理学療法には運動療法と物理療法があります。運動療法では運動を通じて体を動かしていくことで、関節の可動域を広げるほか、筋肉の強化・改善を図ります。
たとえば高齢の方であれば、平行棒や歩行器を使った歩行訓練、ベッドから起き上がる訓練、階段の上り下りをする訓練などです。日常生活を送るうえで必要となる動作が無理なく行えるようリハビリをしていきます。
また物理療法は物理、つまり外部から刺激を与え、運動機能が低下した部分の回復・痛みの軽減を目指し、その方法は温熱治療や電気治療、赤外線治療などさまざまです。
理学療法士の大切な仕事として、リハビリテーション以外にデスクワークがあります。デスクワーク業務の大半がカルテの作成です。
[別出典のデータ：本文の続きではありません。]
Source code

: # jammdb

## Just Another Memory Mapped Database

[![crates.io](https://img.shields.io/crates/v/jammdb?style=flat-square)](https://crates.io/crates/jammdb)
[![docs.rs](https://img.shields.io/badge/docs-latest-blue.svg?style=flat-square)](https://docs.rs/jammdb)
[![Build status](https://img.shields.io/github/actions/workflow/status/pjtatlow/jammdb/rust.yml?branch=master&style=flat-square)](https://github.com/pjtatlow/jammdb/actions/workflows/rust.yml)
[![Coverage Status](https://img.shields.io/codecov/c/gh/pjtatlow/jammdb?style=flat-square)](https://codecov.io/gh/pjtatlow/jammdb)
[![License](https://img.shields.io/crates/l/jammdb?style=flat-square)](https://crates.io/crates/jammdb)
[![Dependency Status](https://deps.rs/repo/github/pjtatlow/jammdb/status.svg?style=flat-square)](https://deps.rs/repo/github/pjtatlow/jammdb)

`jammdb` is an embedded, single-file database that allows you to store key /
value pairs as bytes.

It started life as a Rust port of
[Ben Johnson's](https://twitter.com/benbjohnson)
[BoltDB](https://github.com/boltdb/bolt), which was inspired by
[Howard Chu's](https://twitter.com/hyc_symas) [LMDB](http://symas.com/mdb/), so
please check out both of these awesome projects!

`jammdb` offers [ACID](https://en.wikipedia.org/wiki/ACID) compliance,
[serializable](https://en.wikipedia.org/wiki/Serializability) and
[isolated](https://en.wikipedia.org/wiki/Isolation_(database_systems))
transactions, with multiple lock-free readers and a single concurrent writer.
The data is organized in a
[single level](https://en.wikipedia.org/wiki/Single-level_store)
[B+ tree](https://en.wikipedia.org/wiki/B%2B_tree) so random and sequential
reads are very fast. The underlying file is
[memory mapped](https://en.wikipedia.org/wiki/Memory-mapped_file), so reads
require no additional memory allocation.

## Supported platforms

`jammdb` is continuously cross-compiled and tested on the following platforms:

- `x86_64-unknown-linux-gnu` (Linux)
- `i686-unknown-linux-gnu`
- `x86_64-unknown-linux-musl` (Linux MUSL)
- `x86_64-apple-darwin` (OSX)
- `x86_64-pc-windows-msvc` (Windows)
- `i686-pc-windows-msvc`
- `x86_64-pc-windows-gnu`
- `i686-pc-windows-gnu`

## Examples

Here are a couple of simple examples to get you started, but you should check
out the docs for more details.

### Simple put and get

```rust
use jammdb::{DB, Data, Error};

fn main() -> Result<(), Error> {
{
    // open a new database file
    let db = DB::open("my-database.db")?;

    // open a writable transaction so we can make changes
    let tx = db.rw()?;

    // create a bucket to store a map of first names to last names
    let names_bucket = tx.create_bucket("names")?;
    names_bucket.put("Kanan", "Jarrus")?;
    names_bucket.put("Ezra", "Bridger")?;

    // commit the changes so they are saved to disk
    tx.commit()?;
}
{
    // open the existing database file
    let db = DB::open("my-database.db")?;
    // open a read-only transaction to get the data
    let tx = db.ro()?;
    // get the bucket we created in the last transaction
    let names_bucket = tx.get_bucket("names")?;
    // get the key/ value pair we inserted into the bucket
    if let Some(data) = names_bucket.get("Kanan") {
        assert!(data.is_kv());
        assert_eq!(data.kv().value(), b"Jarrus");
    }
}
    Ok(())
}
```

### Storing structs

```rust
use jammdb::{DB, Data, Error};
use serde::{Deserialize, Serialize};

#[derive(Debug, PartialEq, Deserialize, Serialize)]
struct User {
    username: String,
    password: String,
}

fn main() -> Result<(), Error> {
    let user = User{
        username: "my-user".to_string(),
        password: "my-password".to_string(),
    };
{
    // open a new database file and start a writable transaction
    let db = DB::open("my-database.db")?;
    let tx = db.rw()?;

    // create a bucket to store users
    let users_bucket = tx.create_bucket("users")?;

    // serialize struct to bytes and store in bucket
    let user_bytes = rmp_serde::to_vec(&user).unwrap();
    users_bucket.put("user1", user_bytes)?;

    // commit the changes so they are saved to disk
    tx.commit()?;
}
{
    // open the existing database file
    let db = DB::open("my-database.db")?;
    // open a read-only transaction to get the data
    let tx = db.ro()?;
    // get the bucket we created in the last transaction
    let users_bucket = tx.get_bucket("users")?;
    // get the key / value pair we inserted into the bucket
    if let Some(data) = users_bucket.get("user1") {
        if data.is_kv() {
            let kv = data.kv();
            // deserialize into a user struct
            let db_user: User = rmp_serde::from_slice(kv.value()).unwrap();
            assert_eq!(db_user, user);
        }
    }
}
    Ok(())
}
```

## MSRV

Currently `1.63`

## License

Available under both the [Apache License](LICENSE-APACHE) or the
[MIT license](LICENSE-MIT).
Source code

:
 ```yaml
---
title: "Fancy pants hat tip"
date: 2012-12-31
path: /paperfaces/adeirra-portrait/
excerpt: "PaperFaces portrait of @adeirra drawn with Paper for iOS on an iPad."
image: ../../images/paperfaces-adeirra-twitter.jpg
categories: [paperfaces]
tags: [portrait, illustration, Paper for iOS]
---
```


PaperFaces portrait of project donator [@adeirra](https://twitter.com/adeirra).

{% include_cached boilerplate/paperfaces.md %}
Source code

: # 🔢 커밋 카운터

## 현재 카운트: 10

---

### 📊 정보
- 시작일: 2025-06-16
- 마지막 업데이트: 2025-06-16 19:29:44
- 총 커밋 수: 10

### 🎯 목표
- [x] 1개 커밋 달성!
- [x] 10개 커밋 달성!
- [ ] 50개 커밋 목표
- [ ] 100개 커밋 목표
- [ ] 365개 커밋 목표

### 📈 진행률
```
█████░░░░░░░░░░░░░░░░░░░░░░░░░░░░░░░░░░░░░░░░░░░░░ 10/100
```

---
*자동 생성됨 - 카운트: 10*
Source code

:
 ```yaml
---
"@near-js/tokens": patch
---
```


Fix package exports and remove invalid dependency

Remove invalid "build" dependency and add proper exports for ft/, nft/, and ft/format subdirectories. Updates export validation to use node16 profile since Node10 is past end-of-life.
患者ひとりひとり症状・環境・希望が異なりますので、医師の指示のもと、まず患者ひとりひとりのリハビリテーションプランを作成します。
リハビリテーションプランに基づき、「どのくらいの進歩が見られたか?」「その後の治療にどのような改善が必要となるのか?」など患者の状態を事細かに記録していくことも理学療法士の重要な役割となります。
カルテは患者が転院や退院するとき、「どの程度の運動機能があるのか」「今後どうしていけば良いのか」の大切な指標となりますので、記録を残しておくことが必要とされています。
厚生労働省の「令和元年賃金構造基本統計調査平成30年度介護従事者処遇状況等調査結果」によると、理学療法士の平均年収は、約410万円です。
給与に関しての調査データでは、同じリハビリテーションのプロである作業療法士とまとめて記載されていることが多いです。
施設・事業所の規模や地域、雇用形態、経験年数によっても給料は大きく変わります。
目先の給与に惑わされず、資格手当などの各種手当や待遇をよく見て仕事探しをしましょうね。
理学療法士は超高齢化社会を迎える日本において、介護福祉の分野でニーズが増えているとともにスポーツの分野においても活躍が期待されています。さまざまな場面で活躍できる可能性を持っていることは理学療法士として働く楽しみのひとつです。理学療法士にはほかにもたくさんのやりがいを感じるポイントがあります。
なんと言っても一番のやりがいは患者さんに回復が見られたときです。リハビリテーションプランの作成から一番の目標である「患者の基本的動作能力の回復」が達成できたときは、喜びも大きく今後の励みとなります。結果が出ると分かって患者に続けてもらうリハビリですが、人によっては長い期間を要することも少なくありません。地道な過程が結果に結びつくのですから、患者さんはとても嬉しく、そして理学療法士にとっても大きなやりがいにつながります。回復したときの嬉しそうな患者の笑顔は、理学療法士への最高のプレゼントと言えるかもしれませんね。
リハビリは決して楽なものではありません。本来できていた動作ができなくなり、けがや病気でうまく動かなくなったところを回復させるため、患者は痛みに耐えながらリハビリを行います。運動能力が思い通りに回復しないとリハビリにやる気を見せないことも少なくありません。
しかし目標を1つずつ達成することで「元気になりたい」「回復したい」と患者が強く願いリハビリに積極的に取り組むように変わってきたとき、理学療法士も何とも言えない嬉しさを感じるものです。すぐに結果が出ない仕事だからこそ、患者とともに一生懸命に取り組んだ達成感がやりがいにつながるのかもしれませんね。